■ MATERIALS PROVIDED:
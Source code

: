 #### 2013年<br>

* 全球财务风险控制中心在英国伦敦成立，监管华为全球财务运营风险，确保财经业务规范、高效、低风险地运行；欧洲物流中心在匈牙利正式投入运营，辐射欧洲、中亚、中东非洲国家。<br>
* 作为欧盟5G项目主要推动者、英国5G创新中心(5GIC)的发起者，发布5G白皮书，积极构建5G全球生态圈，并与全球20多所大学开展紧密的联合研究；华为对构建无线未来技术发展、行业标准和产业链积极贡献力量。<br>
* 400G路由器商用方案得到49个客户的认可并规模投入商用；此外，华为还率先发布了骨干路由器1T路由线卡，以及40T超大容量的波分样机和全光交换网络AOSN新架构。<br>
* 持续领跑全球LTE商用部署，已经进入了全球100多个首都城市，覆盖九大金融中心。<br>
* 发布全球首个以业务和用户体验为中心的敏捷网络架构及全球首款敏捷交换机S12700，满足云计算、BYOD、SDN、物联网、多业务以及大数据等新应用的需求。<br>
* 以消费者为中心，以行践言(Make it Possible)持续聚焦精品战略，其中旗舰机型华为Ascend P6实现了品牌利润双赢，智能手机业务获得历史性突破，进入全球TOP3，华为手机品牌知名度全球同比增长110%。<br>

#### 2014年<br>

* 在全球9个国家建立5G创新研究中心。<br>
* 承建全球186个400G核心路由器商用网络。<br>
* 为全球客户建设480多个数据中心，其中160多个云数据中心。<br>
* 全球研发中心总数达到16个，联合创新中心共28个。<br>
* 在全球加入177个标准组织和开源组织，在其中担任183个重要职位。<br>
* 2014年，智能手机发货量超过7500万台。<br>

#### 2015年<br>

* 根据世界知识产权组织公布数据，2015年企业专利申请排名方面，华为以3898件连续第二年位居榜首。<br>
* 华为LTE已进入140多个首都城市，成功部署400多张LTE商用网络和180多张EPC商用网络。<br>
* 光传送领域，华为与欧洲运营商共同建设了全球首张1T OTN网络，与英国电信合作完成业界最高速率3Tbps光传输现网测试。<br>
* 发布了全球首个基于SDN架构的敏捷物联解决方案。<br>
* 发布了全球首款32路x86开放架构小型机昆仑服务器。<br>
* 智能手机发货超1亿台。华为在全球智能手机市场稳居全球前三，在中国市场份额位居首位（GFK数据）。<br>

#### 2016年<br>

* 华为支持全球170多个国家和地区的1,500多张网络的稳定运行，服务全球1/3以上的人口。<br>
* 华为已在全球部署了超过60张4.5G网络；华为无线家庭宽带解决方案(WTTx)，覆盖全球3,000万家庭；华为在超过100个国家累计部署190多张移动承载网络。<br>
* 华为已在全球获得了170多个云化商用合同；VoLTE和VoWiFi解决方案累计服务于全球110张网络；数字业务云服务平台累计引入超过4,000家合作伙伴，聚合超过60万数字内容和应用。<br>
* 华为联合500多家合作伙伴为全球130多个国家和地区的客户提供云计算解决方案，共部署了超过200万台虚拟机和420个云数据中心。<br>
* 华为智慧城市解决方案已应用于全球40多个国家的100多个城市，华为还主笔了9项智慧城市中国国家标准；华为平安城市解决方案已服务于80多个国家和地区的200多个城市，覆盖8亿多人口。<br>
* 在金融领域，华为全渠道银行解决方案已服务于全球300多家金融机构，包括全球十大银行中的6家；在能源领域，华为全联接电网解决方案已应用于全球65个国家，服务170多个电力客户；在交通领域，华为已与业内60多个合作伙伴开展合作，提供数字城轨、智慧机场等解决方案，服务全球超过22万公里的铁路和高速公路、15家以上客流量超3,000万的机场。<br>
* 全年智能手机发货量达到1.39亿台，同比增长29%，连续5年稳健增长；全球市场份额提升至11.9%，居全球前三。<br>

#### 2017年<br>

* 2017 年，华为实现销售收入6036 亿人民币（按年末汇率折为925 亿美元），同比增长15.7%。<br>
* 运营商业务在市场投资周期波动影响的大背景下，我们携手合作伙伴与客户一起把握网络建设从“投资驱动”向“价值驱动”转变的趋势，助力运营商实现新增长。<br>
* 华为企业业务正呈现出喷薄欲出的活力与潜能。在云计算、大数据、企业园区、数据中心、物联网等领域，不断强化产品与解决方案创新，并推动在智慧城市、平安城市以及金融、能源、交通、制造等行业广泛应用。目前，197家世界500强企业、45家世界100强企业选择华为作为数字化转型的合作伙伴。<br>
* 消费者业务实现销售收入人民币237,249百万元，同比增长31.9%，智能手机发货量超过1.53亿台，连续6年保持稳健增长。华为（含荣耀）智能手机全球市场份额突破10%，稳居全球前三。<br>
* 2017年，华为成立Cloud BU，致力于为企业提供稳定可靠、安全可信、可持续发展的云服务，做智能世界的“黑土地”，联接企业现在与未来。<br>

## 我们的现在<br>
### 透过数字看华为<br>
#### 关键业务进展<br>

■ EXERCISE AIM: An exact repetition of all the entries is required.

■ EXERCISE ANSWER:
Source code

: #### 2013年<br>

* 全球财务风险控制中心在英国伦敦成立，监管华为全球财务运营风险，确保财经业务规范、高效、低风险地运行；欧洲物流中心在匈牙利正式投入运营，辐射欧洲、中亚、中东非洲国家。<br>
* 作为欧盟5G项目主要推动者、英国5G创新中心(5GIC)的发起者，发布5G白皮书，积极构建5G全球生态圈，并与全球20多所大学开展紧密的联合研究；华为对构建无线未来技术发展、行业标准和产业链积极贡献力量。<br>
* 400G路由器商用方案得到49个客户的认可并规模投入商用；此外，华为还率先发布了骨干路由器1T路由线卡，以及40T超大容量的波分样机和全光交换网络AOSN新架构。<br>
* 持续领跑全球LTE商用部署，已经进入了全球100多个首都城市，覆盖九大金融中心。<br>
* 发布全球首个以业务和用户体验为中心的敏捷网络架构及全球首款敏捷交换机S12700，满足云计算、BYOD、SDN、物联网、多业务以及大数据等新应用的需求。<br>
* 以消费者为中心，以行践言(Make it Possible)持续聚焦精品战略，其中旗舰机型华为Ascend P6实现了品牌利润双赢，智能手机业务获得历史性突破，进入全球TOP3，华为手机品牌知名度全球同比增长110%。<br>

#### 2014年<br>

* 在全球9个国家建立5G创新研究中心。<br>
* 承建全球186个400G核心路由器商用网络。<br>
* 为全球客户建设480多个数据中心，其中160多个云数据中心。<br>
* 全球研发中心总数达到16个，联合创新中心共28个。<br>
* 在全球加入177个标准组织和开源组织，在其中担任183个重要职位。<br>
* 2014年，智能手机发货量超过7500万台。<br>

#### 2015年<br>

* 根据世界知识产权组织公布数据，2015年企业专利申请排名方面，华为以3898件连续第二年位居榜首。<br>
* 华为LTE已进入140多个首都城市，成功部署400多张LTE商用网络和180多张EPC商用网络。<br>
* 光传送领域，华为与欧洲运营商共同建设了全球首张1T OTN网络，与英国电信合作完成业界最高速率3Tbps光传输现网测试。<br>
* 发布了全球首个基于SDN架构的敏捷物联解决方案。<br>
* 发布了全球首款32路x86开放架构小型机昆仑服务器。<br>
* 智能手机发货超1亿台。华为在全球智能手机市场稳居全球前三，在中国市场份额位居首位（GFK数据）。<br>

#### 2016年<br>

* 华为支持全球170多个国家和地区的1,500多张网络的稳定运行，服务全球1/3以上的人口。<br>
* 华为已在全球部署了超过60张4.5G网络；华为无线家庭宽带解决方案(WTTx)，覆盖全球3,000万家庭；华为在超过100个国家累计部署190多张移动承载网络。<br>
* 华为已在全球获得了170多个云化商用合同；VoLTE和VoWiFi解决方案累计服务于全球110张网络；数字业务云服务平台累计引入超过4,000家合作伙伴，聚合超过60万数字内容和应用。<br>
* 华为联合500多家合作伙伴为全球130多个国家和地区的客户提供云计算解决方案，共部署了超过200万台虚拟机和420个云数据中心。<br>
* 华为智慧城市解决方案已应用于全球40多个国家的100多个城市，华为还主笔了9项智慧城市中国国家标准；华为平安城市解决方案已服务于80多个国家和地区的200多个城市，覆盖8亿多人口。<br>
* 在金融领域，华为全渠道银行解决方案已服务于全球300多家金融机构，包括全球十大银行中的6家；在能源领域，华为全联接电网解决方案已应用于全球65个国家，服务170多个电力客户；在交通领域，华为已与业内60多个合作伙伴开展合作，提供数字城轨、智慧机场等解决方案，服务全球超过22万公里的铁路和高速公路、15家以上客流量超3,000万的机场。<br>
* 全年智能手机发货量达到1.39亿台，同比增长29%，连续5年稳健增长；全球市场份额提升至11.9%，居全球前三。<br>

#### 2017年<br>

* 2017 年，华为实现销售收入6036 亿人民币（按年末汇率折为925 亿美元），同比增长15.7%。<br>
* 运营商业务在市场投资周期波动影响的大背景下，我们携手合作伙伴与客户一起把握网络建设从“投资驱动”向“价值驱动”转变的趋势，助力运营商实现新增长。<br>
* 华为企业业务正呈现出喷薄欲出的活力与潜能。在云计算、大数据、企业园区、数据中心、物联网等领域，不断强化产品与解决方案创新，并推动在智慧城市、平安城市以及金融、能源、交通、制造等行业广泛应用。目前，197家世界500强企业、45家世界100强企业选择华为作为数字化转型的合作伙伴。<br>
* 消费者业务实现销售收入人民币237,249百万元，同比增长31.9%，智能手机发货量超过1.53亿台，连续6年保持稳健增长。华为（含荣耀）智能手机全球市场份额突破10%，稳居全球前三。<br>
* 2017年，华为成立Cloud BU，致力于为企业提供稳定可靠、安全可信、可持续发展的云服务，做智能世界的“黑土地”，联接企业现在与未来。<br>

## 我们的现在<br>
### 透过数字看华为<br>
#### 关键业务进展<br>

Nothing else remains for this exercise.